= Little Book Cliff Railway =

Railway in Colorado, United States

The Little Book Cliff Railway (LBC) was a narrow gauge that operated in Colorado, United States, from 1889 to 1925.

The LBC was incorporated on September 11, 1889, by William Thomas Carpenter and several other prominent Grand Junction, Colorado, business men. The purpose of the 12 mi railroad was to haul coal from the Book Cliff mines owned by Carpenter to Grand Junction. Construction began in 1890 and progressed in sections until the rails finally reached Carpenter, Colorado, which was the station name applied to the Book Cliff mines' coal camp, in the third week of June 1892.

The LBC's first locomotive was a 20-year-old, Denver and Rio Grande Railroad (D&RG) cast-off that Carpenter purchased for $1,200. Throughout the railroad’s 35-year existence it owned but five locomotives, two of which were unique gear-driven Shay locomotive types that were purchased new from the builder. Other rolling stock included about 30 coal cars, a caboose, two excursion cars, and a couple of flat cars for hauling stone and performing maintenance-of-way work. The road's cars and coaches were all built by Grand Junction craftsmen, except a few that were rented from the D&RG on occasion.

The LBC made money for Carpenter; he then re-invested it into a project to enlarge the road. The project, a railroad called the Colorado, Wyoming & Great Northern (CW&GN), would have negated the need for the Uintah Railway.

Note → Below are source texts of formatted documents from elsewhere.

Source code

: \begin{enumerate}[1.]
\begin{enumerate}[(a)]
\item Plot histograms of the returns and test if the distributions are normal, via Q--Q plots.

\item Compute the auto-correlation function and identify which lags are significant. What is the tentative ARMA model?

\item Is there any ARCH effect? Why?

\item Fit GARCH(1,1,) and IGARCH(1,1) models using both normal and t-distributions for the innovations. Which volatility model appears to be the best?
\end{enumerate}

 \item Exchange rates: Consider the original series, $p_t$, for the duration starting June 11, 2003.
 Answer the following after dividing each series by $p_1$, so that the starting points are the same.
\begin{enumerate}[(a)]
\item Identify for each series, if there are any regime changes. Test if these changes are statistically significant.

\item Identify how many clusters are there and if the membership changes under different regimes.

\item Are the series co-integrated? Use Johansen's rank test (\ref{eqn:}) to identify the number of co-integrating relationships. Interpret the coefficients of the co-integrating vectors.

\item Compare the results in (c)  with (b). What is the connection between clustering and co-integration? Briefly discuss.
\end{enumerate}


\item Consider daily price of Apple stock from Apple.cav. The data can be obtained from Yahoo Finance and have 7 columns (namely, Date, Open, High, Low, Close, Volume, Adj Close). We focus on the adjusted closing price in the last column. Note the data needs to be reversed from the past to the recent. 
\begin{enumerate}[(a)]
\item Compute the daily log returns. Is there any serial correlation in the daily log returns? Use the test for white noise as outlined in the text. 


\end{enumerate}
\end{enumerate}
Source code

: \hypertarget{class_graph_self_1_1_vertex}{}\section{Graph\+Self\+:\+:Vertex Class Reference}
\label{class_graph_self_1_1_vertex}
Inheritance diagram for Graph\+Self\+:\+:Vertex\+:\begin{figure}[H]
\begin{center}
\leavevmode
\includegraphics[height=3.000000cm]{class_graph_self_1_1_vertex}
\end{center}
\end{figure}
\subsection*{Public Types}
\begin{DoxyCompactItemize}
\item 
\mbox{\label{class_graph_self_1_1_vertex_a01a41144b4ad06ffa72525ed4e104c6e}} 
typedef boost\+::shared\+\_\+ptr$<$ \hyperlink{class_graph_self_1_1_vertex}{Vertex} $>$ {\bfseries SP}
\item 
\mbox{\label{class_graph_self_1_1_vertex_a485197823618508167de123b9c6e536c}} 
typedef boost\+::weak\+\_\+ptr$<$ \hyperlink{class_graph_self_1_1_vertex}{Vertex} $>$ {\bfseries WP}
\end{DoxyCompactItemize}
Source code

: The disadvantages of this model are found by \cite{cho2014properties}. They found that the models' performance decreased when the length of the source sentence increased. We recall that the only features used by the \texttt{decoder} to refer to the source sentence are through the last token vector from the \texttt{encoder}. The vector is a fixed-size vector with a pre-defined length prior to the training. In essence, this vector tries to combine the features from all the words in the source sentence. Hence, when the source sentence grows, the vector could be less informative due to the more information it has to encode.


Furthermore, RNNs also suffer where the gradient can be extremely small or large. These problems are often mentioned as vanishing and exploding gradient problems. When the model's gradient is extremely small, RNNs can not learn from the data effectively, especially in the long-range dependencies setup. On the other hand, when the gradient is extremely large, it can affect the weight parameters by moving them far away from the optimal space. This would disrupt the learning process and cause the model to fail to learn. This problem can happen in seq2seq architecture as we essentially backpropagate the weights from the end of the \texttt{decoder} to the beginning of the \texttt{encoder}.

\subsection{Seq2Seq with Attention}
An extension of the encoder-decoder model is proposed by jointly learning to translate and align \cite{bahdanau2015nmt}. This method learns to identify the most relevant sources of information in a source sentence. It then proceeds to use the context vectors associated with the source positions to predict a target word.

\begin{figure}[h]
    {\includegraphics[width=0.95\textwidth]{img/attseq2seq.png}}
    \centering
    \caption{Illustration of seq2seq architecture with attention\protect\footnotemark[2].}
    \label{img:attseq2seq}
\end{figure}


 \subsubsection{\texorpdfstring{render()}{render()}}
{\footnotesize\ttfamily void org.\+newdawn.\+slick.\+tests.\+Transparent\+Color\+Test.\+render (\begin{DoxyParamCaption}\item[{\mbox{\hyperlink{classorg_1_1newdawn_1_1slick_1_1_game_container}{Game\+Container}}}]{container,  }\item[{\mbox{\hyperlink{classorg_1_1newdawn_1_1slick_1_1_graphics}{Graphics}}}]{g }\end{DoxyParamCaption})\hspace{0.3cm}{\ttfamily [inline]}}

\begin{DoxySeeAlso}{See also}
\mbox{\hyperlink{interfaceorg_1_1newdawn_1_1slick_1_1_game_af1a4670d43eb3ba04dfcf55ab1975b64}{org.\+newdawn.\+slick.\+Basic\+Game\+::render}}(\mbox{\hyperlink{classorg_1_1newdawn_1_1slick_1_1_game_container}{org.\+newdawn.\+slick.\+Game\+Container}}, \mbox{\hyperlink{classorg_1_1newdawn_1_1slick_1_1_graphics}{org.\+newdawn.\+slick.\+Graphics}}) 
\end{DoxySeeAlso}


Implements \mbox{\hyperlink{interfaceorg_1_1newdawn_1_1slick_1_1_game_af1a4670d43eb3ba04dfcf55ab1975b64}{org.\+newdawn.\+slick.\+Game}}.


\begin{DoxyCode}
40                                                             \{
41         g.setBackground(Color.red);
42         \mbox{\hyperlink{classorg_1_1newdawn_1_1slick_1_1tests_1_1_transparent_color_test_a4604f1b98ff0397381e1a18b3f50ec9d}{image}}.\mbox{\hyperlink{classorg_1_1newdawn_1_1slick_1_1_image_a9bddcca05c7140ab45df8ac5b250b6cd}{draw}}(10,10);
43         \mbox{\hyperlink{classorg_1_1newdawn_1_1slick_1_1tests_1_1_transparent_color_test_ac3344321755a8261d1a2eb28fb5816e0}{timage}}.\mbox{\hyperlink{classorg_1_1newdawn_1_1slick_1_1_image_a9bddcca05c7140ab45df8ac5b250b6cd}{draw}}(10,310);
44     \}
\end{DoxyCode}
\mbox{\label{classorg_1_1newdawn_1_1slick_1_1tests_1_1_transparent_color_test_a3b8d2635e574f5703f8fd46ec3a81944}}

The CW&GN financially overextended Carpenter and he was unable to weather the Panic of 1893. Isaac Chauncy Wyman then acquired the LBC through bond foreclosure and reincorporated it as the Book Cliff Railroad about 1900.

One of the most pleasant aspects of the railroad was the excursions it hosted. An outing to the Book Cliffs meant a day of hunting, horseback riding, hiking, picnicking, and a general good time. Of special note were the Memorial Day excursions; scores of people would go to Carpenter, gather the abundant wildflowers there and return to town with them to decorate their loved ones' graves. Associated with many excursions was a conveyance called a Go-devil. It consisted of little more than a few boards bolted together and attached to a set of handcar wheels. Thrill seekers used them to coast back down the tracks to Grand Junction at break-neck speeds.

The most interesting feature along the line was its double-horseshoe curve about 8 miles out of Grand Junction. It was there that most of the road's accidents occurred. The worst was when Locomotive No. 4 rolled on its side sometime between 1915 and 1925. A curious fact about the LBC was that it lacked locomotive turning facilities. Their locomotives operated facing the same direction the entire time the road owned them. When a train reached Carpenter, the engine was run around the train on a passing track, coupled to the other end, and it pulled the return trip to Grand Junction in reverse.

In 1925 the Monument Investment Company purchased the railroad from Princeton University in order to acquire the company's yard property in Grand Junction. They began railroad scrapping operations that summer and before long, pieces of the railroad were sold to buyers scattered throughout the country.